Task:
The records below must be copied in full; omit the images.

*** Opening of Data under study ***

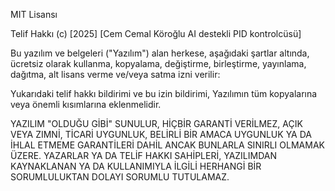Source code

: MIT Lisansı

Telif Hakkı (c) [2025] [Cem Cemal Köroğlu AI destekli PID kontrolcüsü]

Bu yazılım ve belgeleri ("Yazılım") alan herkese, aşağıdaki şartlar altında, ücretsiz olarak 
kullanma, kopyalama, değiştirme, birleştirme, yayınlama, dağıtma, alt lisans verme ve/veya 
satma izni verilir:

Yukarıdaki telif hakkı bildirimi ve bu izin bildirimi, Yazılımın tüm kopyalarına veya önemli 
kısımlarına eklenmelidir.

YAZILIM "OLDUĞU GİBİ" SUNULUR, HİÇBİR GARANTİ VERİLMEZ, AÇIK VEYA ZIMNİ, TİCARİ UYGUNLUK, 
BELİRLİ BİR AMACA UYGUNLUK YA DA İHLAL ETMEME GARANTİLERİ DAHİL ANCAK BUNLARLA SINIRLI 
OLMAMAK ÜZERE. YAZARLAR YA DA TELİF HAKKI SAHİPLERİ, YAZILIMDAN KAYNAKLANAN YA DA 
KULLANIMIYLA İLGİLİ HERHANGİ BİR SORUMLULUKTAN DOLAYI SORUMLU TUTULAMAZ.
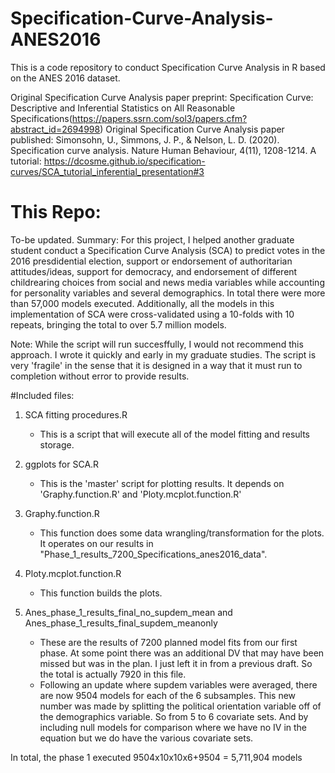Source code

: # Specification-Curve-Analysis-ANES2016
This is a code repository to conduct Specification Curve Analysis in R based on the ANES 2016 dataset. 

Original Specification Curve Analysis paper preprint: Specification Curve: Descriptive and Inferential Statistics on All Reasonable Specifications(https://papers.ssrn.com/sol3/papers.cfm?abstract_id=2694998) 
Original Specification Curve Analysis paper published: Simonsohn, U., Simmons, J. P., & Nelson, L. D. (2020). Specification curve analysis. Nature Human Behaviour, 4(11), 1208-1214.
A tutorial: https://dcosme.github.io/specification-curves/SCA_tutorial_inferential_presentation#3

# This Repo: 
  To-be updated.  Summary: For this project, I helped another graduate student conduct a Specification Curve Analysis (SCA) to predict votes in the 2016 presdidential election, support or endorsement of authoritarian attitudes/ideas, support for democracy, and endorsement of different childrearing choices from social and news media variables while accounting for personality variables and several demographics. In total there were more than 57,000 models executed.  Additionally, all the models in this implementation of SCA were cross-validated using a 10-folds with 10 repeats, bringing the total to over 5.7 million models. 

Note: While the script will run succesffully, I would not recommend this approach. I wrote it quickly and early in my graduate studies.  The script is very 'fragile' in the sense that it is designed in a way that it must run to completion without error to provide results. 

#Included files: 
1. SCA fitting procedures.R 
	- This is a script that will execute all of the model fitting and results storage.
2. ggplots for SCA.R
	- This is the 'master' script for plotting results. It depends on 'Graphy.function.R' and 'Ploty.mcplot.function.R' 

3. Graphy.function.R
	- This function does some data wrangling/transformation for the plots.  It operates on our results in "Phase_1_results_7200_Specifications_anes2016_data".

4. Ploty.mcplot.function.R
	- This function builds the plots.  

5. Anes_phase_1_results_final_no_supdem_mean and Anes_phase_1_results_final_supdem_meanonly
	- These are the results of 7200 planned model fits from our first phase. At some point there was an additional DV that may have been missed but was in the plan.  I just left it in from a previous draft. So the total is actually 7920 in this file.  
	- Following an update where supdem variables were averaged, there are now 9504 models for each of the 6 subsamples. This new number was made by splitting the political orientation variable off of the demographics variable.  So from 5 to 6 covariate sets.  And by including null models for comparison where we have no IV in the equation but we do have the various covariate sets. 

In total, the phase 1 executed 9504x10x10x6+9504 = 5,711,904 models 
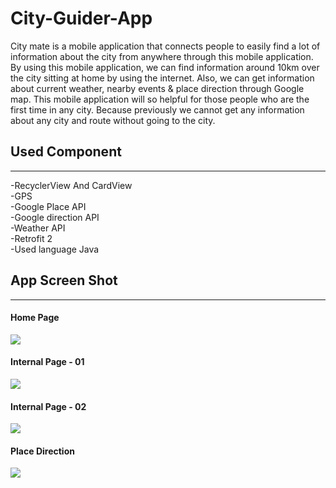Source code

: # City-Guider-App
City mate is a mobile application that connects people to easily find a lot of information about the city from anywhere
through this mobile application. By using this mobile application, we can find information around 10km over the city sitting at home 
by using the internet. Also, we can get information about current weather, nearby events & place direction through Google map.
This mobile application will so helpful for those people who are the first time in any city. 
Because previously we cannot get any information about any city and route without going to the city.  

<h2> Used Component </h2>
<hr>
-RecyclerView And CardView<br>
-GPS<br>
-Google Place API<br>
-Google direction API<br>
-Weather API<br>
-Retrofit 2<br>
-Used language Java

<h2> App Screen Shot </h2>
<hr>
<h4> Home Page </h4>
<img src = "https://user-images.githubusercontent.com/48477320/69887497-6fd7b200-1311-11ea-8aff-f16cfafa830c.PNG" />

<h4> Internal Page - 01</h4>
<img src = "https://user-images.githubusercontent.com/48477320/69887502-78c88380-1311-11ea-80ce-21692392e020.PNG" />

<h4> Internal Page - 02</h4>
<img src = "https://user-images.githubusercontent.com/48477320/69887509-7cf4a100-1311-11ea-8964-0c85e3d30c00.PNG" />

<h4>Place Direction</h4>
<img src = "https://user-images.githubusercontent.com/48477320/69887513-82ea8200-1311-11ea-945c-8a2271f38d3a.PNG" />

*** Close of Data under study ***

Answer to this problem:
Source code

: MIT Lisansı

Telif Hakkı (c) [2025] [Cem Cemal Köroğlu AI destekli PID kontrolcüsü]

Bu yazılım ve belgeleri ("Yazılım") alan herkese, aşağıdaki şartlar altında, ücretsiz olarak 
kullanma, kopyalama, değiştirme, birleştirme, yayınlama, dağıtma, alt lisans verme ve/veya 
satma izni verilir:

Yukarıdaki telif hakkı bildirimi ve bu izin bildirimi, Yazılımın tüm kopyalarına veya önemli 
kısımlarına eklenmelidir.

YAZILIM "OLDUĞU GİBİ" SUNULUR, HİÇBİR GARANTİ VERİLMEZ, AÇIK VEYA ZIMNİ, TİCARİ UYGUNLUK, 
BELİRLİ BİR AMACA UYGUNLUK YA DA İHLAL ETMEME GARANTİLERİ DAHİL ANCAK BUNLARLA SINIRLI 
OLMAMAK ÜZERE. YAZARLAR YA DA TELİF HAKKI SAHİPLERİ, YAZILIMDAN KAYNAKLANAN YA DA 
KULLANIMIYLA İLGİLİ HERHANGİ BİR SORUMLULUKTAN DOLAYI SORUMLU TUTULAMAZ.
Source code

: # Specification-Curve-Analysis-ANES2016
This is a code repository to conduct Specification Curve Analysis in R based on the ANES 2016 dataset. 

Original Specification Curve Analysis paper preprint: Specification Curve: Descriptive and Inferential Statistics on All Reasonable Specifications(https://papers.ssrn.com/sol3/papers.cfm?abstract_id=2694998) 
Original Specification Curve Analysis paper published: Simonsohn, U., Simmons, J. P., & Nelson, L. D. (2020). Specification curve analysis. Nature Human Behaviour, 4(11), 1208-1214.
A tutorial: https://dcosme.github.io/specification-curves/SCA_tutorial_inferential_presentation#3

# This Repo: 
  To-be updated.  Summary: For this project, I helped another graduate student conduct a Specification Curve Analysis (SCA) to predict votes in the 2016 presdidential election, support or endorsement of authoritarian attitudes/ideas, support for democracy, and endorsement of different childrearing choices from social and news media variables while accounting for personality variables and several demographics. In total there were more than 57,000 models executed.  Additionally, all the models in this implementation of SCA were cross-validated using a 10-folds with 10 repeats, bringing the total to over 5.7 million models. 

Note: While the script will run succesffully, I would not recommend this approach. I wrote it quickly and early in my graduate studies.  The script is very 'fragile' in the sense that it is designed in a way that it must run to completion without error to provide results. 

#Included files: 
1. SCA fitting procedures.R 
	- This is a script that will execute all of the model fitting and results storage.
2. ggplots for SCA.R
	- This is the 'master' script for plotting results. It depends on 'Graphy.function.R' and 'Ploty.mcplot.function.R' 

3. Graphy.function.R
	- This function does some data wrangling/transformation for the plots.  It operates on our results in "Phase_1_results_7200_Specifications_anes2016_data".

4. Ploty.mcplot.function.R
	- This function builds the plots.  

5. Anes_phase_1_results_final_no_supdem_mean and Anes_phase_1_results_final_supdem_meanonly
	- These are the results of 7200 planned model fits from our first phase. At some point there was an additional DV that may have been missed but was in the plan.  I just left it in from a previous draft. So the total is actually 7920 in this file.  
	- Following an update where supdem variables were averaged, there are now 9504 models for each of the 6 subsamples. This new number was made by splitting the political orientation variable off of the demographics variable.  So from 5 to 6 covariate sets.  And by including null models for comparison where we have no IV in the equation but we do have the various covariate sets. 

In total, the phase 1 executed 9504x10x10x6+9504 = 5,711,904 models 
Source code

: # City-Guider-App
City mate is a mobile application that connects people to easily find a lot of information about the city from anywhere
through this mobile application. By using this mobile application, we can find information around 10km over the city sitting at home 
by using the internet. Also, we can get information about current weather, nearby events & place direction through Google map.
This mobile application will so helpful for those people who are the first time in any city. 
Because previously we cannot get any information about any city and route without going to the city.  

<h2> Used Component </h2>
<hr>
-RecyclerView And CardView<br>
-GPS<br>
-Google Place API<br>
-Google direction API<br>
-Weather API<br>
-Retrofit 2<br>
-Used language Java

<h2> App Screen Shot </h2>
<hr>
<h4> Home Page </h4>
<img src = "https://user-images.githubusercontent.com/48477320/69887497-6fd7b200-1311-11ea-8aff-f16cfafa830c.PNG" />

<h4> Internal Page - 01</h4>
<img src = "https://user-images.githubusercontent.com/48477320/69887502-78c88380-1311-11ea-80ce-21692392e020.PNG" />

<h4> Internal Page - 02</h4>
<img src = "https://user-images.githubusercontent.com/48477320/69887509-7cf4a100-1311-11ea-8964-0c85e3d30c00.PNG" />

<h4>Place Direction</h4>
<img src = "https://user-images.githubusercontent.com/48477320/69887513-82ea8200-1311-11ea-945c-8a2271f38d3a.PNG" />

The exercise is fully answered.